--- EXERCISE INPUT ---
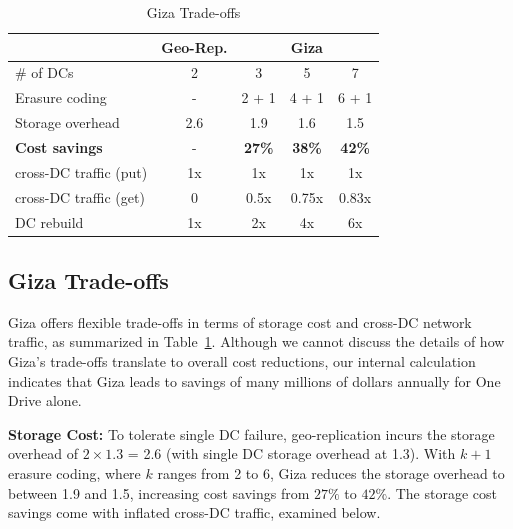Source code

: \begin{table}[tp]
\centering
\footnotesize
\begin{tabular}{|l||c||c|c|c|}
\hline
											& Geo-Rep.						& \multicolumn{3}{c|}{Giza}
\\ \hline \hline
\# of DCs 						& 2										& 3 		& 5 		& 7
\\ \hline
Erasure coding 				& -										& 2 + 1	& 4 + 1	& 6 + 1
\\ \hline \hline
Storage overhead			& 2.6									& 1.9 	& 1.6 	& 1.5
\\ \hline
{\bf Cost savings}		& -										& {\bf 27\%} 	& {\bf 38\%} 	& {\bf 42\%}
\\ \hline \hline
cross-DC traffic (put)& 1x									& 1x 		& 1x 		& 1x
\\ \hline
cross-DC traffic (get)& 0										& 0.5x 	& 0.75x & 0.83x
\\ \hline
DC rebuild 						& 1x									& 2x 		& 4x 		& 6x
\\ \hline \hline
\end{tabular}
\caption{Giza Trade-offs}
\label{tab:cost_benefit}
\end{table}


\subsection{Giza Trade-offs}
\label{sec:alternative}

Giza offers flexible trade-offs in terms of storage cost and cross-DC network
traffic, as summarized in Table~\ref{tab:cost_benefit}. Although we cannot
discuss the details of how Giza's trade-offs translate to overall cost
reductions, our internal calculation indicates that Giza leads to savings of
many millions of dollars annually for One Drive alone.

{\bf Storage Cost:} To tolerate single DC failure, geo-replication incurs the
storage overhead of $2\times1.3$ = 2.6 (with single DC storage overhead at 1.3).
With $k+1$ erasure coding, where $k$ ranges from 2 to 6, Giza reduces the
storage overhead to between 1.9 and 1.5, increasing cost savings from $27\%$ to
$42\%$. The storage cost savings come with inflated cross-DC traffic, examined
below.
---
Report every line of the entries that carries the word "traffic".

cross-DC traffic (put)& 1x									& 1x 		& 1x 		& 1x
cross-DC traffic (get)& 0										& 0.5x 	& 0.75x & 0.83x
traffic, as summarized in Table~\ref{tab:cost_benefit}. Although we cannot
$42\%$. The storage cost savings come with inflated cross-DC traffic, examined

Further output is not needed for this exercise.